Writing a VM Part Four - The Assembler

Filed under vms on January 11, 2023

I’m not 100% proud of this assembler, but here we go. I’ve hacked one together that works well enough, but I don’t think I’ll show much code here. Code is here for the curious.

Source Material

Originally I was completely lost and thought I might need to write a full tokeniser and lexer, but I found an easier way after skimming through Assemblers and Loaders by David Saloman.

My Assembly Language

My assembly language is as simple as I could make it. I’d like to add macros at some point, but it’s not really up the top of my priority list right now, so can wait.

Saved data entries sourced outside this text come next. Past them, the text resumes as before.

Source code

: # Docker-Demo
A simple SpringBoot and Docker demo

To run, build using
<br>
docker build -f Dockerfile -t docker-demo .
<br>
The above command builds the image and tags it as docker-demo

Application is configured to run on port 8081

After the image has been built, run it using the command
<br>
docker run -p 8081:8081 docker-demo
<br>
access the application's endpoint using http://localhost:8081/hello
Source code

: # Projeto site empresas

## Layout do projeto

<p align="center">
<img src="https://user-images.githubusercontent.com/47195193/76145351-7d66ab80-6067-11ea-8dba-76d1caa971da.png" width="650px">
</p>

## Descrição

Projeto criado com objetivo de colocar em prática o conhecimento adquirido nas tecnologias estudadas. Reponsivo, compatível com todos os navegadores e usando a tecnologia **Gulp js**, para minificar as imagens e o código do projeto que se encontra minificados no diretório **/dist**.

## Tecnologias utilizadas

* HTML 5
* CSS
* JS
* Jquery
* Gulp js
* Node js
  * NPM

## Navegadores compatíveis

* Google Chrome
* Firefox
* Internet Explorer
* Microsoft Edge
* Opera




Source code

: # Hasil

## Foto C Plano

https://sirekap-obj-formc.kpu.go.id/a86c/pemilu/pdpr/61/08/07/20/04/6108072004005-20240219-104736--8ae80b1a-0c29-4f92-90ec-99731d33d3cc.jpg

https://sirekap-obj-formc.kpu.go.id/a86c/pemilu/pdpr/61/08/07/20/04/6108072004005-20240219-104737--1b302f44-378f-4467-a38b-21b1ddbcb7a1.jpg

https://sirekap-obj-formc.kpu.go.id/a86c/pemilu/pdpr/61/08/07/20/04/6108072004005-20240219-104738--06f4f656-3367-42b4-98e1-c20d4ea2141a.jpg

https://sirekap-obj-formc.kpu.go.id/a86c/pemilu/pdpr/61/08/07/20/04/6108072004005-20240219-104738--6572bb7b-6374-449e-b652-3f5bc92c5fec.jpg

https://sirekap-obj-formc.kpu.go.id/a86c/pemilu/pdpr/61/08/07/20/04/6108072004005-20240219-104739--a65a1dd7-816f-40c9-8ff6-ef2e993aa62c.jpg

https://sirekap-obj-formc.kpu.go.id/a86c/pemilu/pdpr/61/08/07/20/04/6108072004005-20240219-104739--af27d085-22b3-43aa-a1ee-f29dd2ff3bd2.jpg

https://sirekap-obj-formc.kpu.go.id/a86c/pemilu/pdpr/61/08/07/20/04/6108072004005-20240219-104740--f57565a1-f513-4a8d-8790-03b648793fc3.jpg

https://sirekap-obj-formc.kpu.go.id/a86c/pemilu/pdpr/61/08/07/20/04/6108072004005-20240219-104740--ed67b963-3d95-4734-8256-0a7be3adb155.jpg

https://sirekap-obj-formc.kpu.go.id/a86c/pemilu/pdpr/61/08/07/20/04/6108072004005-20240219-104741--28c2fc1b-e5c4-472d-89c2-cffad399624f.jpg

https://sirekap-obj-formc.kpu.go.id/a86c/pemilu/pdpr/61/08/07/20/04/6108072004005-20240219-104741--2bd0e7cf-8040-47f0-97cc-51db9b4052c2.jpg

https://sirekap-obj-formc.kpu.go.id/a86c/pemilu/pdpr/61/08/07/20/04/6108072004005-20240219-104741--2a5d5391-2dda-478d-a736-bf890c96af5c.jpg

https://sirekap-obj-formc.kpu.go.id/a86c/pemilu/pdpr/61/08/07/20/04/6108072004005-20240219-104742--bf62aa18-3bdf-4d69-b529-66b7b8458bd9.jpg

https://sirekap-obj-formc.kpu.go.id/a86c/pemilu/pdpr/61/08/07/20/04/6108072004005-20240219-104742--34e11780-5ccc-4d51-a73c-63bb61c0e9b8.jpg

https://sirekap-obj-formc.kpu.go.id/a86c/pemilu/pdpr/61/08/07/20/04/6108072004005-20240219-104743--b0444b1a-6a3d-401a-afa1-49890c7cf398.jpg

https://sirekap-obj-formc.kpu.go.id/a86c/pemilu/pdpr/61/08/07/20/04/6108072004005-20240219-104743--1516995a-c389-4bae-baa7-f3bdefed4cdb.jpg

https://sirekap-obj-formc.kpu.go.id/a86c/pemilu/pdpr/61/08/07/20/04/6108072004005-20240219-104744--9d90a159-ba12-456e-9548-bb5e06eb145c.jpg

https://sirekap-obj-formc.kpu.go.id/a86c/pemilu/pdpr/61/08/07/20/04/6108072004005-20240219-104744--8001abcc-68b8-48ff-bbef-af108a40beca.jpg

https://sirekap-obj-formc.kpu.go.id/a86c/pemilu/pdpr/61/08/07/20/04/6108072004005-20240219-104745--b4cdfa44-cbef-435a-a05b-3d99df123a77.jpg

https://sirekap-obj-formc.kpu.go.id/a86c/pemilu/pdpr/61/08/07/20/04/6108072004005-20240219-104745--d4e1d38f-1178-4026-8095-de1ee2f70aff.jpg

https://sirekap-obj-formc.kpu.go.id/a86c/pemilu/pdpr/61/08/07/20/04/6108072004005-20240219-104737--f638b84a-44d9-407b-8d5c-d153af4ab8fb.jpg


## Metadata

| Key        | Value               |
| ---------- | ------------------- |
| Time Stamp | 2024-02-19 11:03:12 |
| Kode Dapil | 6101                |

Each line could be one of three things:

An instruction, which will compile directly to machine code, eg ADD 0x123 R0
A directive, which the assembler will dynamically figure out and generate binary for
A comment, which is ignored

When a line is looked at by the assembler, the line is split on spaces. The assembler will then look at the first ‘word’ and do a lookup against a pregenerated instruction and directive table to see if there’s a match.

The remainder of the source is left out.